-------- MATERIALS PROVIDED --------

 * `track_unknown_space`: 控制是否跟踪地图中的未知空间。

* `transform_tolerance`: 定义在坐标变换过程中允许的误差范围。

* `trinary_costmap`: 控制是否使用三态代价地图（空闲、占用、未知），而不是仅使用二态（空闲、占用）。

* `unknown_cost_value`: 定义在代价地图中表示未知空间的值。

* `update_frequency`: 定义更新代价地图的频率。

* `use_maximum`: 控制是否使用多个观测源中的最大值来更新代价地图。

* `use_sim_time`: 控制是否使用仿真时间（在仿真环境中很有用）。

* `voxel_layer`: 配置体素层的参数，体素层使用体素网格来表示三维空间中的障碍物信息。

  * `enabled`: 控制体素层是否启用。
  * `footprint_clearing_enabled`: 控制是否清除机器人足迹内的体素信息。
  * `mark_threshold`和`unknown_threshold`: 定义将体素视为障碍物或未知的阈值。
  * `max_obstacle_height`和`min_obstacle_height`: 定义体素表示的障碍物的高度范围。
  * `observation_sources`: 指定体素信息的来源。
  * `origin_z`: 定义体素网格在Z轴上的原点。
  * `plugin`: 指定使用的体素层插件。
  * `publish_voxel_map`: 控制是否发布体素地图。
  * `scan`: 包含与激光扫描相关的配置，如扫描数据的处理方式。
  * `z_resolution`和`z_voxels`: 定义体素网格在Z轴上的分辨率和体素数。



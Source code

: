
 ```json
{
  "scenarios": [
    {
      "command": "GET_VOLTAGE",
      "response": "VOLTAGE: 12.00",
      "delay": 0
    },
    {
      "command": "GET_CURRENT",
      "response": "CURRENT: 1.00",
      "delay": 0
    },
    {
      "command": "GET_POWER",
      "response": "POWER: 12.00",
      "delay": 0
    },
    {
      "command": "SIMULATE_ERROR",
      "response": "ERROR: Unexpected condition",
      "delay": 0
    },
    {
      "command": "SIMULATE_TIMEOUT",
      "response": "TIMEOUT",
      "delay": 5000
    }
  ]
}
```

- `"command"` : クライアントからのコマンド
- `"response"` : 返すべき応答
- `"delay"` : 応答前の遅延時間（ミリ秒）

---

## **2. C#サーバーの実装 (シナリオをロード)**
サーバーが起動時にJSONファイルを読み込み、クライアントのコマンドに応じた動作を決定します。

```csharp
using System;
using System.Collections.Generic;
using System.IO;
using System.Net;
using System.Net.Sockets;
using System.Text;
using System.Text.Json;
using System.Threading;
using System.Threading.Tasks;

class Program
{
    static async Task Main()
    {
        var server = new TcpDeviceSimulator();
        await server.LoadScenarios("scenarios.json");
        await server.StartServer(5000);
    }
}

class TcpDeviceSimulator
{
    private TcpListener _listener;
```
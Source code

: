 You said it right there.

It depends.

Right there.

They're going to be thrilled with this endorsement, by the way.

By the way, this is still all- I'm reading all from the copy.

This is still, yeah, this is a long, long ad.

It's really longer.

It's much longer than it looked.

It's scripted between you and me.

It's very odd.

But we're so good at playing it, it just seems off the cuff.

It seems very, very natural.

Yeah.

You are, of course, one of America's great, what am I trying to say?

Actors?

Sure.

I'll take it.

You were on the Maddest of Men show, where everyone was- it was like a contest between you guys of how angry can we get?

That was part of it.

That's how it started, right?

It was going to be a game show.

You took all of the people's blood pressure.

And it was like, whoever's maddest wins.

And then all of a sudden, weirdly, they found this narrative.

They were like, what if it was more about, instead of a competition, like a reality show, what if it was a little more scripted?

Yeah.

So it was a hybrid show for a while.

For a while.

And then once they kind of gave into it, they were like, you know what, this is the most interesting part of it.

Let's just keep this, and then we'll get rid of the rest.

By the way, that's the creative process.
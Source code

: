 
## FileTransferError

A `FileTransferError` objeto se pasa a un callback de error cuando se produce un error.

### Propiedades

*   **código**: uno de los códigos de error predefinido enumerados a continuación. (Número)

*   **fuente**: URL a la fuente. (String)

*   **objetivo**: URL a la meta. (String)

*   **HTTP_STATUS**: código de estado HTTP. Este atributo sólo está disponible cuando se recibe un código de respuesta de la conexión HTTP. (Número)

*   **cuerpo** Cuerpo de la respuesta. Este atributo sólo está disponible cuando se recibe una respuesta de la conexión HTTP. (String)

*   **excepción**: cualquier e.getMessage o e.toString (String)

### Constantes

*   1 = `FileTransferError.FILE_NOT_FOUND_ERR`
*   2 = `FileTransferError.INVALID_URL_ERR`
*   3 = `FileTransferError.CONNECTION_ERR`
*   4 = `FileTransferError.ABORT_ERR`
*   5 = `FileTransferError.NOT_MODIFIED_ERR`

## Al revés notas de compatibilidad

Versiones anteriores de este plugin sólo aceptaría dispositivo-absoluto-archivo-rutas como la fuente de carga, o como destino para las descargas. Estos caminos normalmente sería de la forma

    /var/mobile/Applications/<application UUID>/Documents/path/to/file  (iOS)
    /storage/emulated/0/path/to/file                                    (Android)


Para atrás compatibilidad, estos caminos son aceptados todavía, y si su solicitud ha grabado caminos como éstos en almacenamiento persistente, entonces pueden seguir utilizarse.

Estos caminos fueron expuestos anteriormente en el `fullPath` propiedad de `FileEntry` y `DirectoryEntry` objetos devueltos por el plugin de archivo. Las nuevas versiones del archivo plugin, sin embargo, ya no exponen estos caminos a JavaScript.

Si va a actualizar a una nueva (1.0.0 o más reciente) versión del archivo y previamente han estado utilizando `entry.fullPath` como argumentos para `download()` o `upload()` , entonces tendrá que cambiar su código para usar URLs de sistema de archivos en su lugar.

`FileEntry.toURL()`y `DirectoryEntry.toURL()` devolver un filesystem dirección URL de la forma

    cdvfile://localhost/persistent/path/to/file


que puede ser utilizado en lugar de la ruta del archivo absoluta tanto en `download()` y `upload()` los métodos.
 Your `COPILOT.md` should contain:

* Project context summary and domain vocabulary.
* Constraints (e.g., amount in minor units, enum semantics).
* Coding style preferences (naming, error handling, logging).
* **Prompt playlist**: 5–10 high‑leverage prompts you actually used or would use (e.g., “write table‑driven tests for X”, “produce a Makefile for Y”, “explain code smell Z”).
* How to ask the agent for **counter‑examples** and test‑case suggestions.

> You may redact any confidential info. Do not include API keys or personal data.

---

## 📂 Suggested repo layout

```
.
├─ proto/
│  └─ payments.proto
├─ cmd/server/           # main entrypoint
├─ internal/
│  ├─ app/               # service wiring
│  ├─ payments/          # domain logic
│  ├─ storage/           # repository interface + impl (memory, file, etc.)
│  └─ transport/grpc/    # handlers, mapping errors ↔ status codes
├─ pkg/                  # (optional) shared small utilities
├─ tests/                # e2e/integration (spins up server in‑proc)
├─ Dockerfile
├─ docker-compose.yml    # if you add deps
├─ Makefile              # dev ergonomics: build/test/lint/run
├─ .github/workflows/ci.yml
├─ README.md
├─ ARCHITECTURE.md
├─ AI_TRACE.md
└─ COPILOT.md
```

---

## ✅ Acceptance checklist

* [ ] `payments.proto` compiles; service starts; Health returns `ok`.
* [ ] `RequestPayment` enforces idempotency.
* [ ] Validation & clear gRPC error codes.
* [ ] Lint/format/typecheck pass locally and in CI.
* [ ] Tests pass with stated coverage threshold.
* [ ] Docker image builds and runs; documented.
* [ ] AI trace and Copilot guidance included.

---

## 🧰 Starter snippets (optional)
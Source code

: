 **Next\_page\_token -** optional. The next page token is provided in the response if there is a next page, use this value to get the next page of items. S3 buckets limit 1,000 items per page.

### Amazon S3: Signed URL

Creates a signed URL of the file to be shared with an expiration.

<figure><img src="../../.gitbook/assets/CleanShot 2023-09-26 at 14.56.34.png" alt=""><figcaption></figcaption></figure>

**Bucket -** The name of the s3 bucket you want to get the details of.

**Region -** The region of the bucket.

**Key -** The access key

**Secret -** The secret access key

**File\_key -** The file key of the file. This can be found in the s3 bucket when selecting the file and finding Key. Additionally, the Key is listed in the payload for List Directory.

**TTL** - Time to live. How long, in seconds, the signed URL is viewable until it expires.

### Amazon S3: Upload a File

--------

WHAT YOU NEED TO DO
Write out exactly the lines that fall from the line with "## Al revés notas de compatibilidad" to the line with "Estos caminos fueron" in the records above, keeping both ends.

ANSWER SPACE
## Al revés notas de compatibilidad

Versiones anteriores de este plugin sólo aceptaría dispositivo-absoluto-archivo-rutas como la fuente de carga, o como destino para las descargas. Estos caminos normalmente sería de la forma

    /var/mobile/Applications/<application UUID>/Documents/path/to/file  (iOS)
    /storage/emulated/0/path/to/file                                    (Android)


Para atrás compatibilidad, estos caminos son aceptados todavía, y si su solicitud ha grabado caminos como éstos en almacenamiento persistente, entonces pueden seguir utilizarse.

Estos caminos fueron expuestos anteriormente en el `fullPath` propiedad de `FileEntry` y `DirectoryEntry` objetos devueltos por el plugin de archivo. Las nuevas versiones del archivo plugin, sin embargo, ya no exponen estos caminos a JavaScript.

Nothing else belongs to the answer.